New Yorker cartoon satirist Tom Toro once wrote in 2017, “Levity alone cannot change the world, but it can buoy up the movements that will.” And keep us sane. Since then, the world seems to have gotten more divisive and ugly, often resulting in partisan commentary that further polarizes.
And so a new collection of Toro cartoons – 200 selected from his 15 years at The New Yorker-- that manages a balance between, as he puts it, “jeering and jesting,” comes at an important time in the country’s culture wars and factional politics. Not to mention a time, also, of dwindling skills in reading and comprehension. It’s called And to Think We Started as a Book Club.
Aware that cartoons for The New Yorker have to “adhere” to the magazine’s “highbrow aesthetic” and “etiquette,” Toro pays homage, in interviews, to his early years when he spent sometimes painful time learning how to craft one-panel situations that felt “organic and unforced.” Rejections from The New Yorker, his gold standard, were constant, but finally submission 610 made it in. It’s instructive to learn that what look like casual, easy ink-and-wash designs may have had struggling gestation periods between original sketch and publication. The process is called art. And Tom Toro is a master artist.
Witty cartoons live beyond their creators. They prompt a connection between eye and brain, appreciation of the interaction of visual and interpretive, and they linger suggestively, after repeated viewing, as critical comments on our times – absurdities and stupidities owing to extreme behavior, ignorance, Biblical literalness, mythical history, and indifference to animals and Nature.
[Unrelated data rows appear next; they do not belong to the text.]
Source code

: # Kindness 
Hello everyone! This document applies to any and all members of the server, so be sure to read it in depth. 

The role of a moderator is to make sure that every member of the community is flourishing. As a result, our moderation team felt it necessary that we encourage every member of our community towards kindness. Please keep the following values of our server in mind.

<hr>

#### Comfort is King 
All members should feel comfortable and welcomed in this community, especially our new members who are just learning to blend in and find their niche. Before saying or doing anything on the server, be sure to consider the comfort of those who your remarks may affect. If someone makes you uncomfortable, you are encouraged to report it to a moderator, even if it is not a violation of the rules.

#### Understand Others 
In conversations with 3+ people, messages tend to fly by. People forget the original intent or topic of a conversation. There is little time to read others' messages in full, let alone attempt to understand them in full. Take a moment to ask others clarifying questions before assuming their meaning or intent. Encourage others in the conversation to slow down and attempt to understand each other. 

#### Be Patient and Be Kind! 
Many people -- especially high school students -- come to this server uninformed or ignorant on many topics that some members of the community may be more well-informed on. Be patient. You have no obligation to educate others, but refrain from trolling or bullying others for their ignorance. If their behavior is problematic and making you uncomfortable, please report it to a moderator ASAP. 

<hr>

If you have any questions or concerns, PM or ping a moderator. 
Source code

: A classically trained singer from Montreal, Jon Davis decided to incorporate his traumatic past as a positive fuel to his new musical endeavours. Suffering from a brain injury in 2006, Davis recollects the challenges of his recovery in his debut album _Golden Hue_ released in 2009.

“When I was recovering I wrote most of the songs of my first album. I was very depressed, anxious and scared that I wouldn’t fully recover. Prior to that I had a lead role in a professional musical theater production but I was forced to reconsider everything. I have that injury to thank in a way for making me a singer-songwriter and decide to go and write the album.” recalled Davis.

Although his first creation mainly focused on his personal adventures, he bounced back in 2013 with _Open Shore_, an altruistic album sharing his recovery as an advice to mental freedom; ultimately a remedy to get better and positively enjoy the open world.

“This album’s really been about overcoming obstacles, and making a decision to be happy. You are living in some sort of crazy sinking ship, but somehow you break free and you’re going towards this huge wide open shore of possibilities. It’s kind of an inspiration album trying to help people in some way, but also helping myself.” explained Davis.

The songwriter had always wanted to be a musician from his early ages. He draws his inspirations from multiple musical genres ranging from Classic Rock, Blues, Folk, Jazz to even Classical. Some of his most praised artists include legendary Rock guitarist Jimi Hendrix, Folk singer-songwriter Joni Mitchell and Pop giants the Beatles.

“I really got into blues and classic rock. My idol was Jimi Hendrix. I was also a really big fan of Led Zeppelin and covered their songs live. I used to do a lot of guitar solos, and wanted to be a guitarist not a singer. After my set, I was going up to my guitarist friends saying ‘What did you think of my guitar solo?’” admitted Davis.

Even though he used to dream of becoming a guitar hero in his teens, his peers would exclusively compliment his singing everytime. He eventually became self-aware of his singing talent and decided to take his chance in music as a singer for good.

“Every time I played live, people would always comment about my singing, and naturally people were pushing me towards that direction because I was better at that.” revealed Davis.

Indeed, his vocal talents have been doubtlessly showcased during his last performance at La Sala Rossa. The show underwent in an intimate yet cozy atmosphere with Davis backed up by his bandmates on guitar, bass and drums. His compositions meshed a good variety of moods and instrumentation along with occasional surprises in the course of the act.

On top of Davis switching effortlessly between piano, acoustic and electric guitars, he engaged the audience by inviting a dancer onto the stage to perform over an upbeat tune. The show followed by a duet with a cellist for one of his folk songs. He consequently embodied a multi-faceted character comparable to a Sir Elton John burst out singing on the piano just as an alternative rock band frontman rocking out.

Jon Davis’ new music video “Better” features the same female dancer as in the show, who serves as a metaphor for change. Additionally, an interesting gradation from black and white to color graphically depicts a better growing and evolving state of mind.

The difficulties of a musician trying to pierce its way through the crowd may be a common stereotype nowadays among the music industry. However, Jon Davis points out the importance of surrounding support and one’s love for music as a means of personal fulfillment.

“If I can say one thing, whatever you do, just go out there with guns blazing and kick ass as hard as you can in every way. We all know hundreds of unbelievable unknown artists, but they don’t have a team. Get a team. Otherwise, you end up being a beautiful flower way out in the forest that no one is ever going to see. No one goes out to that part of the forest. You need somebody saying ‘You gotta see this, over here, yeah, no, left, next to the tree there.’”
His collection is structured into seven “Book” sections-- of Life, Love, Family, Work, Beasts, Technology , and the Weird. No need for overt policy statements – inferences are built into the lampooning, as they always have been in American cartooning, ever since the days of Ben Franklin, arguably the country’s first political cartoonist.
Front and back covers demonstrate Toro’s gently sly style. The front features the title, And to Think We Started as a Book Club - a panel showing a getaway car of women in masks and shades, holding cash – a delicious acknowledgment of female power and community. In the upper right, a startled male figure on a corner does a double take – a slight but significant Toro feature in many cartoons that extends the composition and meaning even further – eccentric situations in an ordinary world.
The back cover cartoon is among Toro’s best known: A boy in tattered attire is talking to three young children around a campfire: “Yes, the planet got destroyed. But for a beautiful moment in time, we created a lot of value for shareholders.”
Those who listen in, in Toro cartoons – are they us? -- lack mouths – certainly awareness: it’s the speakers who make the observations that riff on familiar expressions and events-- Hamlet listening silently to a ghostly king saying he wasn’t murdered. “I just came back to encourage you to go to medical school.” And fish who observe Moses parting the Red Sea and know that it means a traffic jam.
Of all the gems here, one seems to sum up the book’s overriding theme: Two men sit in a book-lined study, both bespectacled. The older one speaks: “Those who don’t study history are doomed to repeat it. Yet those who do study history are doomed to stand by helplessly while everyone else repeats it.” So laughably, tragically true. Which is the way with memorable cartoons.